Molecular interaction of abemaciclib with human serum albumin: Insights from spectroscopy, microscopy, and computational approaches

Understanding drug-protein interactions at the biointerface is essential for predicting pharmacokinetics and guiding drug delivery strategies. Here, we systematically investigated the binding mechanism of abemaciclib, a selective CDK4/6 inhibitor, with human serum albumin (HSA) using a combination of multi-spectroscopic techniques, atomic force microscopy (AFM), molecular docking, molecular dynamics (MD) simulation, and site-directed mutagenesis. Fluorescence quenching and UV-Vis analyses revealed that abemaciclib interacts with HSA via a static mechanism, forming a 1:1 stoichiometric complex with moderate affinity (K_A ~ 10⁵ M^-1). Thermodynamic parameters (ΔH° < 0, ΔS° < 0) indicated that hydrogen bonding and van der Waals forces are the primary driving interactions. Competition experiments and molecular docking identified Sudlow site III (subdomain IB) as the preferred binding pocket, with Arg186 playing a key role, as confirmed by site-directed mutagenesis. Circular dichroism demonstrated minimal alterations in secondary structure, while three-dimensional fluorescence and atomic force microscopy suggested localized hydrophobicity and protein aggregation upon drug binding.
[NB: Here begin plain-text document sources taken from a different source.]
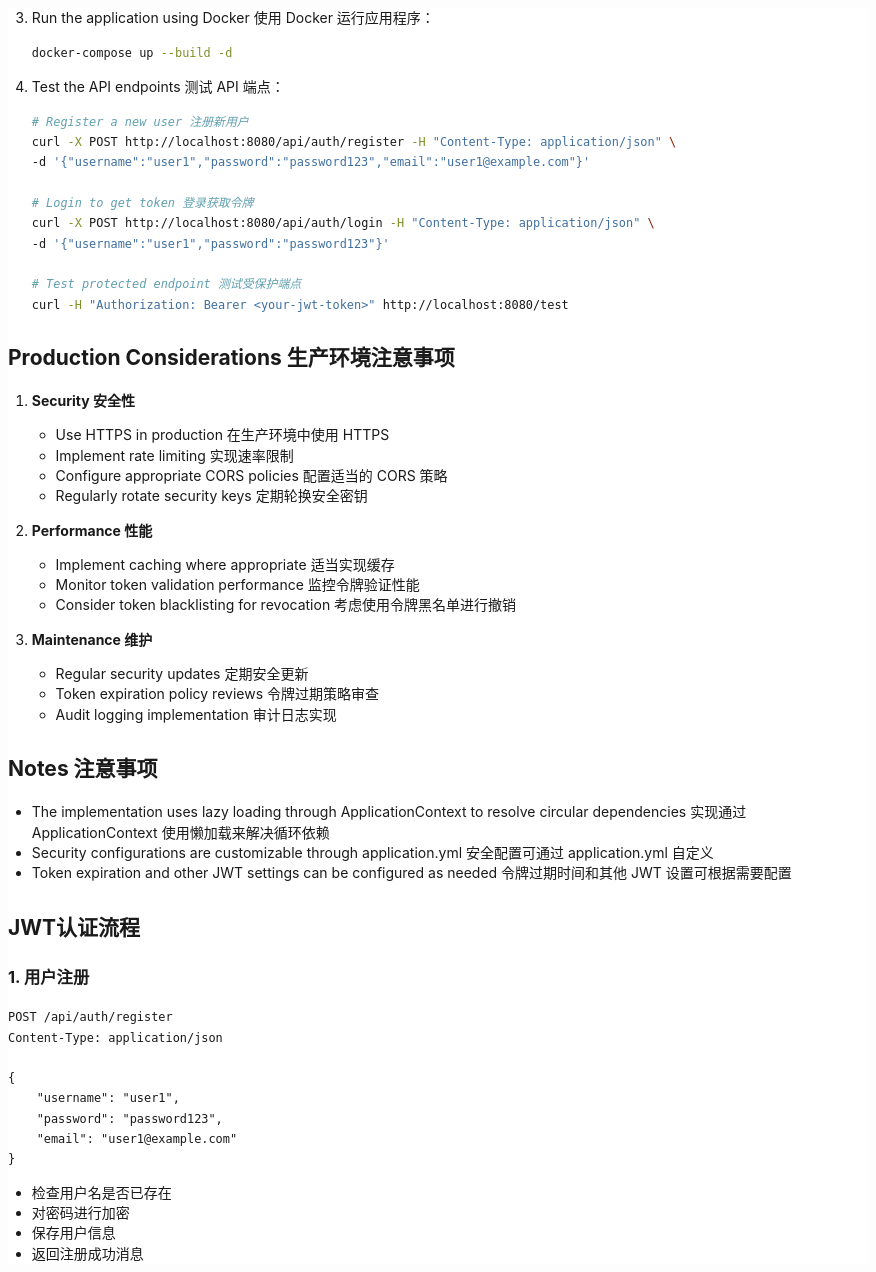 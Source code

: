 3. Run the application using Docker
   使用 Docker 运行应用程序：
   ```bash
   docker-compose up --build -d
   ```

4. Test the API endpoints
   测试 API 端点：
   ```bash
   # Register a new user 注册新用户
   curl -X POST http://localhost:8080/api/auth/register -H "Content-Type: application/json" \
   -d '{"username":"user1","password":"password123","email":"user1@example.com"}'

   # Login to get token 登录获取令牌
   curl -X POST http://localhost:8080/api/auth/login -H "Content-Type: application/json" \
   -d '{"username":"user1","password":"password123"}'

   # Test protected endpoint 测试受保护端点
   curl -H "Authorization: Bearer <your-jwt-token>" http://localhost:8080/test
   ```

## Production Considerations 生产环境注意事项

1. **Security 安全性**
   - Use HTTPS in production 在生产环境中使用 HTTPS
   - Implement rate limiting 实现速率限制
   - Configure appropriate CORS policies 配置适当的 CORS 策略
   - Regularly rotate security keys 定期轮换安全密钥

2. **Performance 性能**
   - Implement caching where appropriate 适当实现缓存
   - Monitor token validation performance 监控令牌验证性能
   - Consider token blacklisting for revocation 考虑使用令牌黑名单进行撤销

3. **Maintenance 维护**
   - Regular security updates 定期安全更新
   - Token expiration policy reviews 令牌过期策略审查
   - Audit logging implementation 审计日志实现

## Notes 注意事项

- The implementation uses lazy loading through ApplicationContext to resolve circular dependencies
  实现通过 ApplicationContext 使用懒加载来解决循环依赖
- Security configurations are customizable through application.yml
  安全配置可通过 application.yml 自定义
- Token expiration and other JWT settings can be configured as needed
  令牌过期时间和其他 JWT 设置可根据需要配置

## JWT认证流程

### 1. 用户注册
```http
POST /api/auth/register
Content-Type: application/json

{
    "username": "user1",
    "password": "password123",
    "email": "user1@example.com"
}
```
- 检查用户名是否已存在
- 对密码进行加密
- 保存用户信息
- 返回注册成功消息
Molecular dynamics simulations further validated the stability and dynamic features of the HSA-abemaciclib complex. Collectively, these findings elucidate the structural and thermodynamic determinants of albumin-drug interactions and provide mechanistic insights into the pharmacokinetics of abemaciclib. This work highlights the significance of albumin binding at the molecular interface, offering implications for dose optimization and albumin-based drug delivery strategies.

Abemaciclib; Drug-protein interaction; Human serum albumin.